How to Live in Your Sunroom Year Round How to Live in Your Sunroom Year Round

Eva R. Marienchild
When you first get your sunroom, you will be so glad to have the place to yourself, again (although the workers don’t usually have to stay a long time; sunrooms are notoriously quick and easy to put together!) that you’ll just plop in the white rattan chairs you’ve set up and “veg out” for a day or two.

At nightfall you might notice that the room stays a little warmer than you’d expected. That’s because the special glass retains heat during winter and repels heat, during summer.

Sounds great, right? A romantic view of the great outdoors while you’re snug as a bug and safe from critters, and the elements.But to create this scenario, you’ll have to do a little planning. Everything from the foundation you use, to whether or not you go for tinted glass will play a part in your selection process.

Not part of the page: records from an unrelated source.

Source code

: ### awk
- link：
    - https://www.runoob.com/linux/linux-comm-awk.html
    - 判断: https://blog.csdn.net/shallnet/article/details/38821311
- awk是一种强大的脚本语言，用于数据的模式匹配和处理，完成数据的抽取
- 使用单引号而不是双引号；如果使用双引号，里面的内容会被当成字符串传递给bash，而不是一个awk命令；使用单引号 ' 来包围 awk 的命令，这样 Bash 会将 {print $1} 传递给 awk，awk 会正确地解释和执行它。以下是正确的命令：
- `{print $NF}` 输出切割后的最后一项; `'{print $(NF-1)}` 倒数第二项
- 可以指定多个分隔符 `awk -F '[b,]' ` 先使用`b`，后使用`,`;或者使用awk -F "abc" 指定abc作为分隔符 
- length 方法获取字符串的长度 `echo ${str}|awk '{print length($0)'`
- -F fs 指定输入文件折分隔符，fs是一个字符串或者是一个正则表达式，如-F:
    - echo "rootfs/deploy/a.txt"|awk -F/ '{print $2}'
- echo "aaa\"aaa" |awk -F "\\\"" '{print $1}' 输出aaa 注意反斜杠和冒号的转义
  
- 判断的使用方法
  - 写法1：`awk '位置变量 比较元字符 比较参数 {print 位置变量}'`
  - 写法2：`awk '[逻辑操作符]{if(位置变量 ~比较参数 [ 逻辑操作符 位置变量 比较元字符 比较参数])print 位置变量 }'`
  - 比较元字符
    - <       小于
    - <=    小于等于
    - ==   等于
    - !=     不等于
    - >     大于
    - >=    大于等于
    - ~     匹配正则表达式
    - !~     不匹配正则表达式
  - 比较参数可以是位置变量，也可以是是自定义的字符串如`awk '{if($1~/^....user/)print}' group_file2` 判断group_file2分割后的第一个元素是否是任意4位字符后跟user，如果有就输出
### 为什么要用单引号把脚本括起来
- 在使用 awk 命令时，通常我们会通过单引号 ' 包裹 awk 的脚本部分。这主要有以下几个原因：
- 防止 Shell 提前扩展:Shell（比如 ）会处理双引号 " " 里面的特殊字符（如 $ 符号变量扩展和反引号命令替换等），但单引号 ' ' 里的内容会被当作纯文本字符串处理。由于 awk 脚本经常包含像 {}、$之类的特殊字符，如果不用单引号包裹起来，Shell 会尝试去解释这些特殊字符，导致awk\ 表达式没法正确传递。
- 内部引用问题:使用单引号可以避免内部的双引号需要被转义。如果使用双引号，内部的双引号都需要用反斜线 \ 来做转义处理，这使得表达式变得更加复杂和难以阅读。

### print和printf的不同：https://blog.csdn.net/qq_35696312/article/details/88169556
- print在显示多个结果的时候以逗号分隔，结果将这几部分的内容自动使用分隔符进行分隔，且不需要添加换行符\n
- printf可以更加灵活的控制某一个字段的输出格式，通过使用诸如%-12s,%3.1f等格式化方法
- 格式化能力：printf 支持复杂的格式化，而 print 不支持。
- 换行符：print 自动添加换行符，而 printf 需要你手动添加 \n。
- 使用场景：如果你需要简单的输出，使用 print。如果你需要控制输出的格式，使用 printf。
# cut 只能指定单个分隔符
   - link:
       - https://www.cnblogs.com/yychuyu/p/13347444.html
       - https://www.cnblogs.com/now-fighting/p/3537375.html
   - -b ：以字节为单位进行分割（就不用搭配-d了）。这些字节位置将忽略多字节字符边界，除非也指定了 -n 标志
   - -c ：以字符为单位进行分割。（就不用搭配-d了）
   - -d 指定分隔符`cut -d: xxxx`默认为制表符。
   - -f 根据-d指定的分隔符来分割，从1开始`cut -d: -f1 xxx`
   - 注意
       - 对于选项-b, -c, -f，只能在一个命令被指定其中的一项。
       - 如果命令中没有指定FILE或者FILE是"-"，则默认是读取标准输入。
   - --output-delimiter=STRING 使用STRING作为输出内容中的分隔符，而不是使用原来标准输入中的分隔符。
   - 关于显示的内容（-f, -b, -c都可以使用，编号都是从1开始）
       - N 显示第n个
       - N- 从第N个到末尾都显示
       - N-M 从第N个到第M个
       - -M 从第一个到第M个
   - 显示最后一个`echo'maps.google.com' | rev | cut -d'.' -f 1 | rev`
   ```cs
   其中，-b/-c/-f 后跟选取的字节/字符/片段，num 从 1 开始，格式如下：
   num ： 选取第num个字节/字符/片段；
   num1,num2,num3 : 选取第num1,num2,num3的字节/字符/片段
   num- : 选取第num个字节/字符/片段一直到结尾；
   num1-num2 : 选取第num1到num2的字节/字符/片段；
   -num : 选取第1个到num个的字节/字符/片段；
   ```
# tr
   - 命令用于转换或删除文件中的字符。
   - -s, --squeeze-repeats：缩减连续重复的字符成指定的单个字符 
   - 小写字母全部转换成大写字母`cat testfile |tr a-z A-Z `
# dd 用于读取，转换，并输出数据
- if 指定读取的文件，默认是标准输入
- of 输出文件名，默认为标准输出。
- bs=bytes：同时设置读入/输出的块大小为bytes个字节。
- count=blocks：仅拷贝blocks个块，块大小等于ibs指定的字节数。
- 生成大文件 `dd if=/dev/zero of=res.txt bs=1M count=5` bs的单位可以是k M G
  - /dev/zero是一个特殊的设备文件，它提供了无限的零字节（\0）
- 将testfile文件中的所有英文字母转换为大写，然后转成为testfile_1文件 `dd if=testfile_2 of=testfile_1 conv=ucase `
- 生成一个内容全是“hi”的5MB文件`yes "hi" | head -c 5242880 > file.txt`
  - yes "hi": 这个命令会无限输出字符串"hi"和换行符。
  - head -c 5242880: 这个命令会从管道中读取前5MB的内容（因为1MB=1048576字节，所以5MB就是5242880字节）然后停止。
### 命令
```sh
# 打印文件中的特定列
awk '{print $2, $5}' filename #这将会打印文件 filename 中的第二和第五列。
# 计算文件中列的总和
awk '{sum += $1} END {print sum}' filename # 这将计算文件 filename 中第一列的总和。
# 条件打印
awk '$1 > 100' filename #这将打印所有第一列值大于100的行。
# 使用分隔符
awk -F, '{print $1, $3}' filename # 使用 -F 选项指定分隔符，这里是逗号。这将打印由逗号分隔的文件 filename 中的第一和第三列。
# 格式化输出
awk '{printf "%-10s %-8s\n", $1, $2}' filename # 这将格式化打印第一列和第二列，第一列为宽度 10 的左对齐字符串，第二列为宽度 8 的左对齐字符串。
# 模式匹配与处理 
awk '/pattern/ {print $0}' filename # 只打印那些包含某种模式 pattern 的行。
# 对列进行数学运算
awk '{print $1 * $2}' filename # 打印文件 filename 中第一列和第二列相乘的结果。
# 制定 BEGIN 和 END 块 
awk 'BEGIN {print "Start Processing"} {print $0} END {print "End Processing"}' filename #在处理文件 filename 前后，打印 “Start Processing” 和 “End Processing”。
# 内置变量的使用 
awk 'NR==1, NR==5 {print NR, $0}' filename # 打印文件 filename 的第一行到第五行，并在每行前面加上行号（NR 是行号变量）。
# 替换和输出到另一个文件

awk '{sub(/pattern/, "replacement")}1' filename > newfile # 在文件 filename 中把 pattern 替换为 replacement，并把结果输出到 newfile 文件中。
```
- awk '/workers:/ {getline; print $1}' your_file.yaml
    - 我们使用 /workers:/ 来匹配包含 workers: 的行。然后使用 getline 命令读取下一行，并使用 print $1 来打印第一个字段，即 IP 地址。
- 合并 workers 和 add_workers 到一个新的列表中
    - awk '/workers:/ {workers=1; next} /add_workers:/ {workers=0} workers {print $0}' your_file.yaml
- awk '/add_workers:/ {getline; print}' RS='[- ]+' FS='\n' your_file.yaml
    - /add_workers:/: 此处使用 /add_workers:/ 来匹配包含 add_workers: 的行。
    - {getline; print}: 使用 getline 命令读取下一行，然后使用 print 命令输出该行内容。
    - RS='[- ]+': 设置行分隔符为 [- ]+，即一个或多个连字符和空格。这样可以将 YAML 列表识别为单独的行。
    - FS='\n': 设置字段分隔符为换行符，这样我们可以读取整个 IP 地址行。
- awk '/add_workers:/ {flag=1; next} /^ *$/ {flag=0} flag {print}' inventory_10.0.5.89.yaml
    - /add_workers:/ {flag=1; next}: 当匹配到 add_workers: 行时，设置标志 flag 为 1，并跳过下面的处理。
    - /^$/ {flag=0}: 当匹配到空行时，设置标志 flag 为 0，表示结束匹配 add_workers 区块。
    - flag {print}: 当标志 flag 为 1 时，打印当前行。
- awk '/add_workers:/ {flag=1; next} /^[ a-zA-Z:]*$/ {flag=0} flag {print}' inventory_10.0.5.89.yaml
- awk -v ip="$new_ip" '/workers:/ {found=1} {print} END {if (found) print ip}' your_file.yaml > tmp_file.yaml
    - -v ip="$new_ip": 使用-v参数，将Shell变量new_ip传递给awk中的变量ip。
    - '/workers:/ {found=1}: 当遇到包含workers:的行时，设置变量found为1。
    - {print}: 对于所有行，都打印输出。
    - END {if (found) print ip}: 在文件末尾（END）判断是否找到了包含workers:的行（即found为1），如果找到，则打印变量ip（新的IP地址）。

Let’s start with the basics:

Before you look for quotes from contractors, gather the following information:

1. What sort of house do you live in? One or two story? Mother and Daughter? Town House?

2. Using your feet to measure, pace out the dimensions. Do you figure you want a 10' x 12'? Or more like a 20’ x 24’? Remember that larger rooms jut out farther into the scenery that you’d be overlooking. Make sure you’re not going to be looking into your neighbors’ garage (unless it’s so stunningly constructed that you wouldn’t mind having that as the view!)

3. Do you have a homeowners' association? Get the telephone number. Your contractor will want to find out what the ground rules are before he starts construction - and he’ll want to make sure he complies with them. Remember, you may be selling your house someday, and this extension must be in compliance from owner to owner.

4. Are you going to be building on an existing concrete slab, or on a patio? If you don’t have either, you will be starting from the ground up.

5. Will you be using this room to exercise in? Some people put in pools, hot tubs, and bicycles or treadmills.

6. Do you want glass that has high visibility, or glare reduction? Tell your designer/sales rep how you feel about tinted windows. They will diffuse the sun’s glare, but the light won’t be as “white hot” as see-through glass.

Now, here’s the part you’ve been waiting for.

7. Will you be using your sunroom year round?

If the answer is no, you’ll probably need only single-glass pane, or non-insulated, for the windows. For the roof, a simple non-insulated will do fine.

If the answer is a resounding yes, you’ll be better of with a double-pane, insulated glass for the regular windows.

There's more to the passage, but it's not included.